When it comes to living in sobriety—living every day with a mindset for lifelong health and healing—we have to consider where we have struggled in managing love, sex, and relationships, and what it will look like for us to walk out our healing.
For some of us, this may require that we take one year off from dating so we can focus on our personal recovery. For others, we might need to put healthy boundaries in place with people in our lives who are not healthy: family, friends, and coworkers. We might have to set hard boundaries around our social media use and overall online behaviors. We may need to invest in marriage counseling so we can pursue a healthy marriage with our spouse. We might want personal counseling. Perhaps we need to change jobs, join a book club, take a vacation, enroll in a cooking class, buy a treadmill—whatever it is that will help us establish sobriety and keep us moving toward lifelong health is worth it.
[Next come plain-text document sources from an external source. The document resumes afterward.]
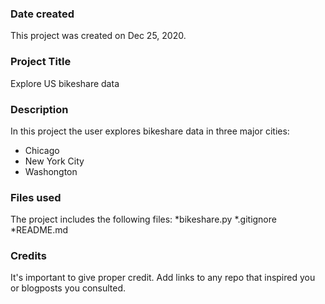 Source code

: ### Date created
This project was created on Dec 25, 2020.

### Project Title
Explore US bikeshare data

### Description
In this project the user explores bikeshare data in three major cities:
 * Chicago
 * New York City
 * Washongton

### Files used
The project includes the following files:
 *bikeshare.py
 *.gitignore
 *README.md

### Credits
It's important to give proper credit. Add links to any repo that inspired you or blogposts you consulted.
Living out our sobriety is unique to us: there is no “one size fits all” plan. Over the past months, we have learned how our past trauma held us captive in our addictive behaviors—how fear, isolation, and shame created our cage, locked with a key of deception. Now, as we have processed our trauma in a healthy way and developed new tools and strategies to change our thoughts, feelings, and behaviors, we are ready to face life head-on, empowered by our new-found freedom!
Easier said than done. In fact, many of us may be feeling anxious and fearful about living in sobriety. In the past, we had our coping behaviors to get us through life; albeit unhealthy, they met our need in the moment. Now, we may feel as though we are facing life with a bag full of tools, but not enough experience in how to best use all our new tools.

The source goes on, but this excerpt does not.